Work item:
An exact restatement of all the data is required, with the pictures left out.

Source data:

-- -- --

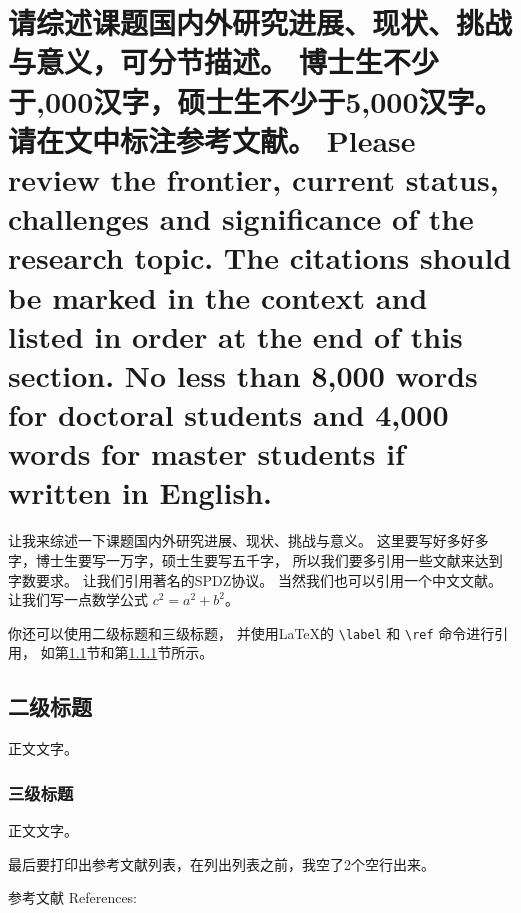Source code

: \documentclass[a4paper,zihao=-4,AutoFakeBold]{ctexart}
\begin{document}


\section{请综述课题国内外研究进展、现状、挑战与意义，可分节描述。
    博士生不少于,000汉字，硕士生不少于5,000汉字。请在文中标注参考文献。 
    Please review the frontier, current status, 
    challenges and significance of the research topic. 
    The citations should be marked in the context 
    and listed in order at the end of this section. 
    No less than 8,000 words for doctoral students 
    and 4,000 words for master students if written in English.}


让我来综述一下课题国内外研究进展、现状、挑战与意义。
这里要写好多好多字，博士生要写一万字，硕士生要写五千字，
所以我们要多引用一些文献来达到字数要求。
让我们引用著名的SPDZ协议\cite{SPDZ}。
当然我们也可以引用一个中文文献\cite{ZJSD}。
让我们写一点数学公式 $c^2 = a^2 + b^2$。

你还可以使用二级标题和三级标题，
并使用\LaTeX 的 \verb|\label| 和 \verb|\ref| 命令进行引用，
如第\ref{sub}节和第\ref{subsub}节所示。


\subsection{二级标题}\label{sub}
正文文字。

\subsubsection{三级标题}\label{subsub}
正文文字。



最后要打印出参考文献列表，在列出列表之前，我空了2个空行出来。

\vspace{2\baselineskip}
{
    \linespread{1.25}\selectfont%
    参考文献 References: 
    \printbibliography[heading=none]
}
\end{document}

-- -- --

Exercise solution:
Source code

: \documentclass[a4paper,zihao=-4,AutoFakeBold]{ctexart}
\begin{document}


\section{请综述课题国内外研究进展、现状、挑战与意义，可分节描述。
    博士生不少于,000汉字，硕士生不少于5,000汉字。请在文中标注参考文献。 
    Please review the frontier, current status, 
    challenges and significance of the research topic. 
    The citations should be marked in the context 
    and listed in order at the end of this section. 
    No less than 8,000 words for doctoral students 
    and 4,000 words for master students if written in English.}


让我来综述一下课题国内外研究进展、现状、挑战与意义。
这里要写好多好多字，博士生要写一万字，硕士生要写五千字，
所以我们要多引用一些文献来达到字数要求。
让我们引用著名的SPDZ协议\cite{SPDZ}。
当然我们也可以引用一个中文文献\cite{ZJSD}。
让我们写一点数学公式 $c^2 = a^2 + b^2$。

你还可以使用二级标题和三级标题，
并使用\LaTeX 的 \verb|\label| 和 \verb|\ref| 命令进行引用，
如第\ref{sub}节和第\ref{subsub}节所示。


\subsection{二级标题}\label{sub}
正文文字。

\subsubsection{三级标题}\label{subsub}
正文文字。



最后要打印出参考文献列表，在列出列表之前，我空了2个空行出来。

\vspace{2\baselineskip}
{
    \linespread{1.25}\selectfont%
    参考文献 References: 
    \printbibliography[heading=none]
}
\end{document}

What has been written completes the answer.